Zum Ausgang der Kommunalwahl 2007
Leichte Zugewinne für BÜNDNIS 90/DIE GRÜNEN und bündnisgrüne Vertreter in allen Kreistagen - dieses Resultat der Kommunalwahl 2007 bewerten die Landesvorsitzenden Undine Kurth und Christoph Erdmenger nach erster Analyse der Wahlergebnisse als positiv. "Als einzige der etablierten Parteien haben wir gegenüber 2004 Stimmen hinzugewonnen", so Kurth. "Unsere Hochburgen Halle und Magdeburg haben nicht gewählt. Wir sehen nun, dass Bündnisgrüne stetig auch in der Fläche gewinnen können."
Obwohl diese Kommunalwahl nicht mit einer Landtags- oder Bundestagswahl vergleichbar sei, müsse die extrem niedrige Wahlbeteiligung allen Parteien zu denken geben. "Auch wir müssen uns eingestehen, dass gemessen an den absoluten Zahlen viele unserer Wähler zu Hause geblieben sind", so Kurth. "Nötig ist auch auf kommunaler Ebene mehr Transparenz in den Entscheidungen sowie neue Verfahren und Modelle für Bürgerbeteiligung." Die Kreisverwaltungen seien aufgefordert, bürokratisches Handeln zu vermeiden. Offenheit gegenüber Bürgeranliegen und mehr Mitspracherechte für Kreistagsmitglieder und Bevölkerung seien gefragt.

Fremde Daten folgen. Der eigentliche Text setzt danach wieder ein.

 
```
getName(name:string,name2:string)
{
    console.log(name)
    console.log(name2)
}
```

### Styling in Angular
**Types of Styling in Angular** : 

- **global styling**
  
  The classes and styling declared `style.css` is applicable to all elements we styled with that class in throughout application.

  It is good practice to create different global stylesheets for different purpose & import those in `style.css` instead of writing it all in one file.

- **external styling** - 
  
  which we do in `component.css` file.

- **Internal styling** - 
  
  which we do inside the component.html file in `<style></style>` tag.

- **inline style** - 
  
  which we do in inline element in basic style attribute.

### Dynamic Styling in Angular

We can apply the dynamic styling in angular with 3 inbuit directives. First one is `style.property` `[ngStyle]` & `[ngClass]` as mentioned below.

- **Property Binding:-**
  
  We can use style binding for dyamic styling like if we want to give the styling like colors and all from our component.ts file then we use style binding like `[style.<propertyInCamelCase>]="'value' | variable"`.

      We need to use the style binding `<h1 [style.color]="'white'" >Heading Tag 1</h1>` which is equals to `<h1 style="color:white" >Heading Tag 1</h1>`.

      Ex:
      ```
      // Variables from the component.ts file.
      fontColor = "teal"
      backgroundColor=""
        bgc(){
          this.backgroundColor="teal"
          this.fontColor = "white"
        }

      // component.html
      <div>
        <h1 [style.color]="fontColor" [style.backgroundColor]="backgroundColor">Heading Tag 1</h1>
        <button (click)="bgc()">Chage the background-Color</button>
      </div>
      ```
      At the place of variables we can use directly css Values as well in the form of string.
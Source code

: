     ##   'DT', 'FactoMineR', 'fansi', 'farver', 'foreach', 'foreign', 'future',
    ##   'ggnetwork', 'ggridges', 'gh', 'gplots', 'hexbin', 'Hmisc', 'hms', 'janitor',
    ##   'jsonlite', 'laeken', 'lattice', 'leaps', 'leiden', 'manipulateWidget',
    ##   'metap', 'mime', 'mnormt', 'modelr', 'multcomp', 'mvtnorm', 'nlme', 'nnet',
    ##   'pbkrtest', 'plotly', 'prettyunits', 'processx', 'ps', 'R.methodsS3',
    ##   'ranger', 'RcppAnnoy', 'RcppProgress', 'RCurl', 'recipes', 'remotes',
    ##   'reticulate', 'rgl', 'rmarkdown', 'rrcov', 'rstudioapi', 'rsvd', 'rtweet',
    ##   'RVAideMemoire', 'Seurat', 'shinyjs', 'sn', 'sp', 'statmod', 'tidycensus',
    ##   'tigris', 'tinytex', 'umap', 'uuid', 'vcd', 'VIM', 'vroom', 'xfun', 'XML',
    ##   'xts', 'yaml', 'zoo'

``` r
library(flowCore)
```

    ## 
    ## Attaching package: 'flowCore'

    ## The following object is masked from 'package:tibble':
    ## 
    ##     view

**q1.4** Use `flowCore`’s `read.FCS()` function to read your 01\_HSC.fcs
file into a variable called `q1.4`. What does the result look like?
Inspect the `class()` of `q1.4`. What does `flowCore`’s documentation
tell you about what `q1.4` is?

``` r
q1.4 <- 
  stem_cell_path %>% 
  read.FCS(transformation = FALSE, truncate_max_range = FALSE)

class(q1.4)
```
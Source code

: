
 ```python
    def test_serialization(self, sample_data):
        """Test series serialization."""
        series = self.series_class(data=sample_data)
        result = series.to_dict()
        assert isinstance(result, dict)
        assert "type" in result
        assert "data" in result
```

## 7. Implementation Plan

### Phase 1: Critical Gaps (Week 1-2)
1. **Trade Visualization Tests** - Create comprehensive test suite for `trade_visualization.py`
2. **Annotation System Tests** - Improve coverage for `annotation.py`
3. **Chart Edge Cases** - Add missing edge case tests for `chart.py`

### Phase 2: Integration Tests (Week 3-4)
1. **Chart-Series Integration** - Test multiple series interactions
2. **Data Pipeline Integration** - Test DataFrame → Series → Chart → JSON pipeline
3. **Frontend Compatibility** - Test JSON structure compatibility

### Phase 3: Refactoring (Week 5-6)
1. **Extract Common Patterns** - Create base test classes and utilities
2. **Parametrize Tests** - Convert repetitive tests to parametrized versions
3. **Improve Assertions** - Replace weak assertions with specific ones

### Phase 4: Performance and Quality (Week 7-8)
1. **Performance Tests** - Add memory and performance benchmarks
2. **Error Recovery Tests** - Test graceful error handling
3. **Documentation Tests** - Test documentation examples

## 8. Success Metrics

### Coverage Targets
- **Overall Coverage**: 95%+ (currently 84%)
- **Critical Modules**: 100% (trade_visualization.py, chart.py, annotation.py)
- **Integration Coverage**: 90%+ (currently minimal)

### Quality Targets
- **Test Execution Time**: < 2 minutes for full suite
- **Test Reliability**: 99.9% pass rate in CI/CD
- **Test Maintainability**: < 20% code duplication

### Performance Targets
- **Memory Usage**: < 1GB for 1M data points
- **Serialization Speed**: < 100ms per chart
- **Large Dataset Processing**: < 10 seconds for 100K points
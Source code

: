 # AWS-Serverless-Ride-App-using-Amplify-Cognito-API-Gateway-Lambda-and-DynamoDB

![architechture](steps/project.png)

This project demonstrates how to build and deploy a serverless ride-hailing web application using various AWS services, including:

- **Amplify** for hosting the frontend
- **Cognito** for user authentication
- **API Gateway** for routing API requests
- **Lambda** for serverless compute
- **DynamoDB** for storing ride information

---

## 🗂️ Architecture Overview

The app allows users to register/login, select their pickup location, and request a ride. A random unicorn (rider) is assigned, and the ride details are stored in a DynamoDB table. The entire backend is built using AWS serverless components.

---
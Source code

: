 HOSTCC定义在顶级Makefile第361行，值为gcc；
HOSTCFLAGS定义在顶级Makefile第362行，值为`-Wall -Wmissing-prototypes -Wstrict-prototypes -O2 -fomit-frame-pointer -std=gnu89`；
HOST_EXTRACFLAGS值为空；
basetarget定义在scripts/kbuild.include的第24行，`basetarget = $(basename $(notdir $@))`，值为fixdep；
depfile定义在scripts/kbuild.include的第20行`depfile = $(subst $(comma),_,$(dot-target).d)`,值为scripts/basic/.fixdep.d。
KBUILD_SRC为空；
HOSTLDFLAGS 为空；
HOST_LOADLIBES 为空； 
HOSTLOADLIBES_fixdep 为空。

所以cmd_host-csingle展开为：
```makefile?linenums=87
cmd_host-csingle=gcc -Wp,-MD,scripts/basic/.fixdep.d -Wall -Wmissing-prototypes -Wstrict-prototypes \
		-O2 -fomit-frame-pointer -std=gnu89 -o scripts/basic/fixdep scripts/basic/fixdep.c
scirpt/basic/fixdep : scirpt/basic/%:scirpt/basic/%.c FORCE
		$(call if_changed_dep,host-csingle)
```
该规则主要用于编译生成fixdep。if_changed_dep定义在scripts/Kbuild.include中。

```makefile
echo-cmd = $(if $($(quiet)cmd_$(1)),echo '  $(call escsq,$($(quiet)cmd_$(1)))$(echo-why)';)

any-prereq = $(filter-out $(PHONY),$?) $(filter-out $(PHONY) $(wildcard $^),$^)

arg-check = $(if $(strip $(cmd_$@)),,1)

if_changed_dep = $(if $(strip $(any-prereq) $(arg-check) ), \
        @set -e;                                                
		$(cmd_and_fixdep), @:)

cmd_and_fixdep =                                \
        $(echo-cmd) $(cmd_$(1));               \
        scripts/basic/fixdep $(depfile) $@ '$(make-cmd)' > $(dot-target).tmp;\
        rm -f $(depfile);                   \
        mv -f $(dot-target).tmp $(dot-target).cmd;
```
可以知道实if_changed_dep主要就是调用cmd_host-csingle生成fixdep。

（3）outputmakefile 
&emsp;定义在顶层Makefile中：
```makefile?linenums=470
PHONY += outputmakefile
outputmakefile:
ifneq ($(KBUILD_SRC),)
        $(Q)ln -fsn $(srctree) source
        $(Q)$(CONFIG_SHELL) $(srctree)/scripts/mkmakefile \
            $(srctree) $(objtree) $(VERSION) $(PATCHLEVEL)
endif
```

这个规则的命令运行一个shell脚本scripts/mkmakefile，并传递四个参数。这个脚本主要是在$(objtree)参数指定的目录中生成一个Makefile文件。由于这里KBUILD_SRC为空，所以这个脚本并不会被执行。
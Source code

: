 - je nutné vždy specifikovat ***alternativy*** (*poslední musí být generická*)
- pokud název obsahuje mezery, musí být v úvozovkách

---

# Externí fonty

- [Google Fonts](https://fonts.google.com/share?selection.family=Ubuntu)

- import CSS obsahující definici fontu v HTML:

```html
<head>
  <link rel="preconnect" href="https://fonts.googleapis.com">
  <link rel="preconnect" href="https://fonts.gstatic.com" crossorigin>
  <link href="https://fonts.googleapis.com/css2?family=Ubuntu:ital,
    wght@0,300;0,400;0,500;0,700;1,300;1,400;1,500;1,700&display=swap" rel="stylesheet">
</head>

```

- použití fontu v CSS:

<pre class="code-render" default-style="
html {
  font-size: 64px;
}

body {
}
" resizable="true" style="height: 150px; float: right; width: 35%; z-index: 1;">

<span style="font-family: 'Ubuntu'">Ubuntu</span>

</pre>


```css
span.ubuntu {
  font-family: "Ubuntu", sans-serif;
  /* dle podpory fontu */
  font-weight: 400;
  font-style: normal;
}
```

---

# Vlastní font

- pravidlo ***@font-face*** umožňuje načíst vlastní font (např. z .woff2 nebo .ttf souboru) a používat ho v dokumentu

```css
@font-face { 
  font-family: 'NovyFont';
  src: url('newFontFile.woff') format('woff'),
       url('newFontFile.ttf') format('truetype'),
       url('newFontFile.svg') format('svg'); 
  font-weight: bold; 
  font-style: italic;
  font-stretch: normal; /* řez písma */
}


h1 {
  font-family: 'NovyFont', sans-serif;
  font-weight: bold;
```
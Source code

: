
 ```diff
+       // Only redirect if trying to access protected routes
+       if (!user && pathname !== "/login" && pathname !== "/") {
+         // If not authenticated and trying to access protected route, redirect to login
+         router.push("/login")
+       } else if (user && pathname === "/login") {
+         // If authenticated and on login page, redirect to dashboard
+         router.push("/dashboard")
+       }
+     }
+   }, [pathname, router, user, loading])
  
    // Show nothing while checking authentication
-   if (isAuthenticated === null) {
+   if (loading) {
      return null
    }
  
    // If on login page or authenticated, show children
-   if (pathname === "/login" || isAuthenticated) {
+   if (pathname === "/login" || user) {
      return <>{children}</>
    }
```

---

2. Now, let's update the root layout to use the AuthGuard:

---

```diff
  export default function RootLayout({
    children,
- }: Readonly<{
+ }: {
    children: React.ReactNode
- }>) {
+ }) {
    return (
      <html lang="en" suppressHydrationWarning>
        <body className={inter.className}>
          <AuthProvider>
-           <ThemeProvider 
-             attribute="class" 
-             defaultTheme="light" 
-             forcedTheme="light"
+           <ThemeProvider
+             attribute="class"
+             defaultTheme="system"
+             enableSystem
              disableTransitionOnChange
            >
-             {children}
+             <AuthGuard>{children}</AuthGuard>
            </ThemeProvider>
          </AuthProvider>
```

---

Als beunruhigend bezeichnet Kurth die Tatsache, dass es die rechtsextreme NPD in jenen sieben Kreisen, in denen sie antrat, in die Kreistage schaffte. "Von den gewählten Kreistagsvertretern, den Parteien und Wählergemeinschaften erwarten wir ein deutliches Bekenntnis zu demokratischen Werten und eine klare Abgrenzung gegenüber den Rechten. Es darf keine gemeinsamen Fraktionen mit der NPD geben." Kurth ruft dazu auf, NPD-Vertreter nicht in die Kreistagsarbeit einzubeziehen. "Keine Zusammenarbeit mit Nazis!"